Let $\Theta=\mathbb{R}^{p}$, let $\mu>0$ be a probability density function on $\Theta$ and suppose we are given a further auxiliary conditional probability density function $q(\cdot \mid t)>0, t \in \Theta$, on $\Theta$ from which we can generate random draws. Consider a sequence of random variables $\left\{\vartheta_{m}: m \in \mathbb{N}\right\}$ generated as follows:

• For $m \in \mathbb{N}$ and given $\vartheta_{m}$, generate a new draw $s_{m} \sim q\left(\cdot \mid \vartheta_{m}\right)$.

• Define

$$\vartheta_{m+1}= \begin{cases}s_{m}, & \text { with probability } \rho\left(\vartheta_{m}, s_{m}\right) \\ \vartheta_{m}, & \text { with probability } 1-\rho\left(\vartheta_{m}, s_{m}\right)\end{cases}$$

where $\rho(t, s)=\min \left\{\frac{\mu(s)}{\mu(t)} \frac{q(t \mid s)}{q(s \mid t)}, 1\right\}$.

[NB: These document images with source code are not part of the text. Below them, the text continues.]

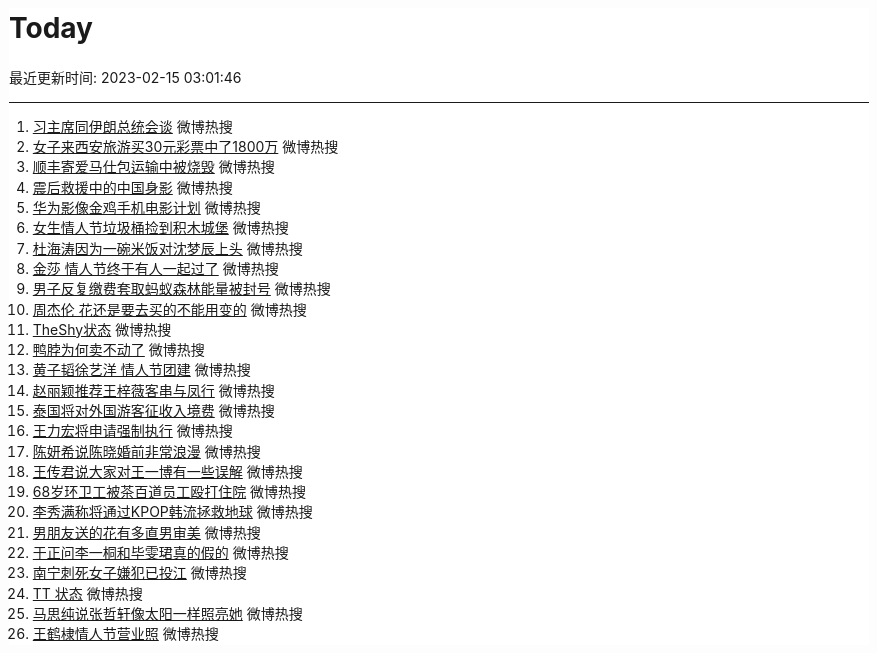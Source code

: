 # Today

最近更新时间: 2023-02-15 03:01:46

--- 
1. [习主席同伊朗总统会谈](https://s.weibo.com/weibo?q=%23%E4%B9%A0%E4%B8%BB%E5%B8%AD%E5%90%8C%E4%BC%8A%E6%9C%97%E6%80%BB%E7%BB%9F%E4%BC%9A%E8%B0%88%23&Refer=top) 微博热搜
2. [女子来西安旅游买30元彩票中了1800万](https://s.weibo.com/weibo?q=%23%E5%A5%B3%E5%AD%90%E6%9D%A5%E8%A5%BF%E5%AE%89%E6%97%85%E6%B8%B8%E4%B9%B030%E5%85%83%E5%BD%A9%E7%A5%A8%E4%B8%AD%E4%BA%861800%E4%B8%87%23&Refer=top) 微博热搜
3. [顺丰寄爱马仕包运输中被烧毁](https://s.weibo.com/weibo?q=%23%E9%A1%BA%E4%B8%B0%E5%AF%84%E7%88%B1%E9%A9%AC%E4%BB%95%E5%8C%85%E8%BF%90%E8%BE%93%E4%B8%AD%E8%A2%AB%E7%83%A7%E6%AF%81%23&Refer=top) 微博热搜
4. [震后救援中的中国身影](https://s.weibo.com/weibo?q=%23%E9%9C%87%E5%90%8E%E6%95%91%E6%8F%B4%E4%B8%AD%E7%9A%84%E4%B8%AD%E5%9B%BD%E8%BA%AB%E5%BD%B1%23&Refer=top) 微博热搜
5. [华为影像金鸡手机电影计划](https://s.weibo.com/weibo?q=%23%E5%8D%8E%E4%B8%BA%E5%BD%B1%E5%83%8F%E9%87%91%E9%B8%A1%E6%89%8B%E6%9C%BA%E7%94%B5%E5%BD%B1%E8%AE%A1%E5%88%92%23&Refer=top) 微博热搜
6. [女生情人节垃圾桶捡到积木城堡](https://s.weibo.com/weibo?q=%23%E5%A5%B3%E7%94%9F%E6%83%85%E4%BA%BA%E8%8A%82%E5%9E%83%E5%9C%BE%E6%A1%B6%E6%8D%A1%E5%88%B0%E7%A7%AF%E6%9C%A8%E5%9F%8E%E5%A0%A1%23&Refer=top) 微博热搜
7. [杜海涛因为一碗米饭对沈梦辰上头](https://s.weibo.com/weibo?q=%23%E6%9D%9C%E6%B5%B7%E6%B6%9B%E5%9B%A0%E4%B8%BA%E4%B8%80%E7%A2%97%E7%B1%B3%E9%A5%AD%E5%AF%B9%E6%B2%88%E6%A2%A6%E8%BE%B0%E4%B8%8A%E5%A4%B4%23&Refer=top) 微博热搜
8. [金莎 情人节终于有人一起过了](https://s.weibo.com/weibo?q=%23%E9%87%91%E8%8E%8E+%E6%83%85%E4%BA%BA%E8%8A%82%E7%BB%88%E4%BA%8E%E6%9C%89%E4%BA%BA%E4%B8%80%E8%B5%B7%E8%BF%87%E4%BA%86%23&Refer=top) 微博热搜
9. [男子反复缴费套取蚂蚁森林能量被封号](https://s.weibo.com/weibo?q=%23%E7%94%B7%E5%AD%90%E5%8F%8D%E5%A4%8D%E7%BC%B4%E8%B4%B9%E5%A5%97%E5%8F%96%E8%9A%82%E8%9A%81%E6%A3%AE%E6%9E%97%E8%83%BD%E9%87%8F%E8%A2%AB%E5%B0%81%E5%8F%B7%23&Refer=top) 微博热搜
10. [周杰伦 花还是要去买的不能用变的](https://s.weibo.com/weibo?q=%23%E5%91%A8%E6%9D%B0%E4%BC%A6+%E8%8A%B1%E8%BF%98%E6%98%AF%E8%A6%81%E5%8E%BB%E4%B9%B0%E7%9A%84%E4%B8%8D%E8%83%BD%E7%94%A8%E5%8F%98%E7%9A%84%23&Refer=top) 微博热搜
11. [TheShy状态](https://s.weibo.com/weibo?q=%23TheShy%E7%8A%B6%E6%80%81%23&Refer=top) 微博热搜
12. [鸭脖为何卖不动了](https://s.weibo.com/weibo?q=%23%E9%B8%AD%E8%84%96%E4%B8%BA%E4%BD%95%E5%8D%96%E4%B8%8D%E5%8A%A8%E4%BA%86%23&Refer=top) 微博热搜
13. [黄子韬徐艺洋 情人节团建](https://s.weibo.com/weibo?q=%23%E9%BB%84%E5%AD%90%E9%9F%AC%E5%BE%90%E8%89%BA%E6%B4%8B+%E6%83%85%E4%BA%BA%E8%8A%82%E5%9B%A2%E5%BB%BA%23&Refer=top) 微博热搜
14. [赵丽颖推荐王梓薇客串与凤行](https://s.weibo.com/weibo?q=%23%E8%B5%B5%E4%B8%BD%E9%A2%96%E6%8E%A8%E8%8D%90%E7%8E%8B%E6%A2%93%E8%96%87%E5%AE%A2%E4%B8%B2%E4%B8%8E%E5%87%A4%E8%A1%8C%23&Refer=top) 微博热搜
15. [泰国将对外国游客征收入境费](https://s.weibo.com/weibo?q=%23%E6%B3%B0%E5%9B%BD%E5%B0%86%E5%AF%B9%E5%A4%96%E5%9B%BD%E6%B8%B8%E5%AE%A2%E5%BE%81%E6%94%B6%E5%85%A5%E5%A2%83%E8%B4%B9%23&Refer=top) 微博热搜
16. [王力宏将申请强制执行](https://s.weibo.com/weibo?q=%23%E7%8E%8B%E5%8A%9B%E5%AE%8F%E5%B0%86%E7%94%B3%E8%AF%B7%E5%BC%BA%E5%88%B6%E6%89%A7%E8%A1%8C%23&Refer=top) 微博热搜
17. [陈妍希说陈晓婚前非常浪漫](https://s.weibo.com/weibo?q=%23%E9%99%88%E5%A6%8D%E5%B8%8C%E8%AF%B4%E9%99%88%E6%99%93%E5%A9%9A%E5%89%8D%E9%9D%9E%E5%B8%B8%E6%B5%AA%E6%BC%AB%23&Refer=top) 微博热搜
18. [王传君说大家对王一博有一些误解](https://s.weibo.com/weibo?q=%23%E7%8E%8B%E4%BC%A0%E5%90%9B%E8%AF%B4%E5%A4%A7%E5%AE%B6%E5%AF%B9%E7%8E%8B%E4%B8%80%E5%8D%9A%E6%9C%89%E4%B8%80%E4%BA%9B%E8%AF%AF%E8%A7%A3%23&Refer=top) 微博热搜
19. [68岁环卫工被茶百道员工殴打住院](https://s.weibo.com/weibo?q=%2368%E5%B2%81%E7%8E%AF%E5%8D%AB%E5%B7%A5%E8%A2%AB%E8%8C%B6%E7%99%BE%E9%81%93%E5%91%98%E5%B7%A5%E6%AE%B4%E6%89%93%E4%BD%8F%E9%99%A2%23&Refer=top) 微博热搜
20. [李秀满称将通过KPOP韩流拯救地球](https://s.weibo.com/weibo?q=%23%E6%9D%8E%E7%A7%80%E6%BB%A1%E7%A7%B0%E5%B0%86%E9%80%9A%E8%BF%87KPOP%E9%9F%A9%E6%B5%81%E6%8B%AF%E6%95%91%E5%9C%B0%E7%90%83%23&Refer=top) 微博热搜
21. [男朋友送的花有多直男审美](https://s.weibo.com/weibo?q=%23%E7%94%B7%E6%9C%8B%E5%8F%8B%E9%80%81%E7%9A%84%E8%8A%B1%E6%9C%89%E5%A4%9A%E7%9B%B4%E7%94%B7%E5%AE%A1%E7%BE%8E%23&Refer=top) 微博热搜
22. [于正问李一桐和毕雯珺真的假的](https://s.weibo.com/weibo?q=%23%E4%BA%8E%E6%AD%A3%E9%97%AE%E6%9D%8E%E4%B8%80%E6%A1%90%E5%92%8C%E6%AF%95%E9%9B%AF%E7%8F%BA%E7%9C%9F%E7%9A%84%E5%81%87%E7%9A%84%23&Refer=top) 微博热搜
23. [南宁刺死女子嫌犯已投江](https://s.weibo.com/weibo?q=%23%E5%8D%97%E5%AE%81%E5%88%BA%E6%AD%BB%E5%A5%B3%E5%AD%90%E5%AB%8C%E7%8A%AF%E5%B7%B2%E6%8A%95%E6%B1%9F%23&Refer=top) 微博热搜
24. [TT 状态](https://s.weibo.com/weibo?q=%23TT+%E7%8A%B6%E6%80%81%23&Refer=top) 微博热搜
25. [马思纯说张哲轩像太阳一样照亮她](https://s.weibo.com/weibo?q=%23%E9%A9%AC%E6%80%9D%E7%BA%AF%E8%AF%B4%E5%BC%A0%E5%93%B2%E8%BD%A9%E5%83%8F%E5%A4%AA%E9%98%B3%E4%B8%80%E6%A0%B7%E7%85%A7%E4%BA%AE%E5%A5%B9%23&Refer=top) 微博热搜
26. [王鹤棣情人节营业照](https://s.weibo.com/weibo?q=%23%E7%8E%8B%E9%B9%A4%E6%A3%A3%E6%83%85%E4%BA%BA%E8%8A%82%E8%90%A5%E4%B8%9A%E7%85%A7%23&Refer=top) 微博热搜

(i) Show that the Markov chain $\left(\vartheta_{m}\right)$ has invariant measure $\mu$, that is, show that for all (measurable) subsets $B \subset \Theta$ and all $m \in \mathbb{N}$ we have

$$\int_{\Theta} \operatorname{Pr}\left(\vartheta_{m+1} \in B \mid \vartheta_{m}=t\right) \mu(t) d t=\int_{B} \mu(\theta) d \theta$$

(ii) Now suppose that $\mu$ is the posterior probability density function arising in a statistical model $\{f(\cdot, \theta): \theta \in \Theta\}$ with observations $x$ and a $N\left(0, I_{p}\right)$ prior distribution on $\theta$. Derive a family $\{q(\cdot \mid t): t \in \Theta\}$ such that in the above algorithm the acceptance probability $\rho(t, s)$ is a function of the likelihood ratio $f(x, s) / f(x, t)$, and for which the probability density function $q(\cdot \mid t)$ has covariance matrix $2 \delta I_{p}$ for all $t \in \Theta$.